2.5. Phylogenetic Analysis of Two Flowering-Time Gene Families

Plant phosphatidylethanolamine-binding protein (PEBP) family proteins share a PBP domain (PF01161.19) and consist of three subfamilies: FT, TERMINAL FLOWER 1 (TFL1), and MOTHER OF FT (MFT). FT induces flowering, TFL1 suppresses flowering, and MFT primarily regulates seed germination [36,37]. In A. thaliana, the PEBP family contains five flowering-time proteins: FT, TFL1, CENTRORADIALIS (ATC), BROTHER OF FT AND TFL1 (BFT), and TWIN SISTER OF FT (TSF). In this study, 21, 10, and 11 PEBP members were identified in B. napus, B. rapa, and B. oleracea, respectively (Tables S3–S5), and each A. thaliana PEBP protein possessed a few orthologs in the Brassica species. In addition, 18 MADS-box (a highly conserved N-terminal DNA binding domain) proteins in A. thaliana are involved in flowering time and contain the SRF-TF/K-box domain (PF00319.17/PF01486.16), such as AP1 (AGL7), FLC, MAF1-MAF5, and SVP (AGL22). We identified 79, 37, and 30 SRF-TF/K-box proteins in B. napus, B. rapa, and B. oleracea, respectively (Tables S3–S5). Most of the MADS-box proteins in A. thaliana possessed orthologs in the Brassica species, but no homologs were detected for FLM (MAF1/AGL27) and MAF5 (AGL68). In addition, XAL2 (AGL14), MAF3 (AGL70), and MAF4 (AGL69) were not detected in B. oleracea, and MAF2 (AGL31) was lost in both B. napus and B. oleracea (Table S6).
Phylogenetic analysis of the PEBP family proteins from A. thaliana, B. napus, B. rapa, and B. oleracea, revealed that the PEBP family was clearly divided into two groups: FT and TSF (Group 1), and TFL1, ATC, and BFT (Group 2) (Figure 2). Group 1 contained 13 Brassica members and two A. thaliana members. Group 2 possessed 29 Brassica members and three A. thaliana members. All putative sequences for each PEBP subfamily member from the four Brassicaceae species formed a well-supported clade. Orthologs from A. thaliana, B. napus, B. rapa, and B. oleracea formed a specific Brassicaceae subfamily clade that was distinct from other. These clades were detected in MADS-box family members as well. The MADS-box family involved in flowering was classified into two large subfamilies (Figure 3). Group 1 contained 10 small subfamilies, including the AGL6, AGL7, AGL8, AGL14, AGL16, AGL17, AGL19, AGL20, AGL22, and AGL24 subfamilies. Group 2 possessed four small subfamilies, including the MAF1-5, FLC, AGL15, and AGL18 subfamilies, and MADS-box proteins involved in various flowering pathways.
All the MCM1, AGAMOUS, DEFICIENS, and SRF (MADS)-box proteins in Group 2 had a negative effect on flowering time, while most members in Group 1 had a positive effect, with the exception of the SVP (AGL22) and AGL16 subfamilies, which had a negative effect, and the AP1 (AGL7) subfamily, which had no identifiable effect. In Group 2, the MAF subfamily, MAF1-3, clustered together to form the MAF subclade with MAF4-5 (Figure 3), implying that two ancestral copies exist in the MAF subfamily, one for MAF1-3 and another for MAF4-5. Moreover, the FLC subclade displayed a close relationship with the MAF subclade, indicating a common ancestral sequence for this closely related subclade. This evolutionary relationship was displayed in other subclades as well, such as in the AGL6-8, AGL22, and AGL24 subclades.
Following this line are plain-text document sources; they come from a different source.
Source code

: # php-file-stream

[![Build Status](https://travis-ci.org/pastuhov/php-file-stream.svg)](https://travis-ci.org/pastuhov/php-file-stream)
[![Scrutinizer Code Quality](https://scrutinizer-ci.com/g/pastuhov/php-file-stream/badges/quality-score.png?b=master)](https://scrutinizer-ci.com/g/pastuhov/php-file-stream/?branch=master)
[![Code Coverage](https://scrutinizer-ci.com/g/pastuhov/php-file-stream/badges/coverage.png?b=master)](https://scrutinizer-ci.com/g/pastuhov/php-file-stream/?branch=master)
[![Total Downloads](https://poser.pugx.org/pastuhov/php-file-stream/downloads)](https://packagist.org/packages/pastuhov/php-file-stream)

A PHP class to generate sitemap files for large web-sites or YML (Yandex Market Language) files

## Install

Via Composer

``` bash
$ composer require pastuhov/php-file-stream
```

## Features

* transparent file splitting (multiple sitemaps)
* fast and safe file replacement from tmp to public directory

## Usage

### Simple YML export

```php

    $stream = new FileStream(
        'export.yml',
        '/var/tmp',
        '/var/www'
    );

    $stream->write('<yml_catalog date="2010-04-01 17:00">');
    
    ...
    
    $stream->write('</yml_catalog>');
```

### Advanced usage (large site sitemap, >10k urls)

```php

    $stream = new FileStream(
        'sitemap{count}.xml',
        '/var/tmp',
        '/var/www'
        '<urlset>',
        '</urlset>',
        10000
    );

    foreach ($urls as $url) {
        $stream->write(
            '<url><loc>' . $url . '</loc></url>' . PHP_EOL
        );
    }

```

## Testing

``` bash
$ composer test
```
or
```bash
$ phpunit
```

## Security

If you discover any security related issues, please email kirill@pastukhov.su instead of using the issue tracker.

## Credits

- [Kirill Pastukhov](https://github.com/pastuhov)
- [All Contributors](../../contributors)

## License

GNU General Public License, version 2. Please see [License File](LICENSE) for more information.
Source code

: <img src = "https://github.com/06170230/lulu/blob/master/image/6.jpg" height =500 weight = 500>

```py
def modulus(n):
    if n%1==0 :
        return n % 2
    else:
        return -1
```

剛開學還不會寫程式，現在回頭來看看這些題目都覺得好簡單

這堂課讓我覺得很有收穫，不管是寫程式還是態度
2.6. Selective Pressure Calculations of Flowering-Time Genes

To determine the selective pressures of flowering-time genes, Ka, Ks, and Ka/Ks were calculated for B. napus (see Section 4. Materials and Methods). The Ka ranged from 0.0056 (BnaC02g34760D) to 2.2319 (BnaA01g19030D), with an average of 0.1077 (Table S8), and Ks estimates ranged from 0.1859 (BnaA09g05500D) to 2.7018 (BnaC03g16130D), with a mean of 0.5193 (Table S8). The Ka/Ks ratios ranged from 0.0130 (BnaC02g34760D) to 1.0874 (BnaA07g01200D), with an average of 0.2052 (Figure 4, Table S8), and 43.14% of genes had Ka/Ks estimates higher than the average. Only BnaA07g01200D had a Ka/Ks ratio greater than one, implying that this gene was subjected to positive selection. The average Ka/Ks ratio in the A subgenome was only slightly lower than in the C subgenome (Table S8), indicating that a similar evolutionary rate and selection pressure exist for flowering-time genes in both the A and C subgenomes. In addition, the average Ka/Ks ratios varied between the different flowering-time pathways and were highest in the vernalization pathway (0.2653), followed by those in the ambient temperature pathway (0.2634), while the lowest was in the sugar pathway (0.1120) (Figure 4, Table S8).
The gene with the highest Ka/Ks ratio, BnaC02g34760D (1.0874), is an ortholog of AtFVE (AT2G19520) and functions in both the autonomous and ambient temperature pathways. We identified seven orthologs of AtFVE in B. napus, including BnaA01g19030D, BnaA09g09860D, BnaA09g44120D, BnaAnng33220D, BnaC07g01700D, BnaC08g36680D, and BnaC09g09900D (Table S3). Six of these genes had a Ka/Ks ratio of less than 0.3, and only BnaA01g19030D had a higher Ka/Ks ratio (0.8988, Table S8). Moreover, the Ka/Ks ratio of FRL2 (BnaA03g13320D, vernalization pathway) was close to one (0.9989, Table S8), indicating that this gene was subject to neutral selection.
In addition, the Ka/Ks ratios of flowering-time genes in the vernalization pathway showed higher variation than those in other pathways (Figure 4, Table S8), implying that vernalization-pathway genes were not only subjected to greater selection pressures but also experienced more functional differentiation than genes in other pathways.

2.7. Expression Patterns of Vernalization-Pathway Genes

To investigate the expression profiles of vernalization-pathway genes, which rapidly evolved in B. napus, eight reproductive organs and six vegetative organs were chosen. Although the average expression levels varied among the different vernalization-pathway genes, similar expression patterns were observed among homologs and among the same gene subfamilies (Figure 5).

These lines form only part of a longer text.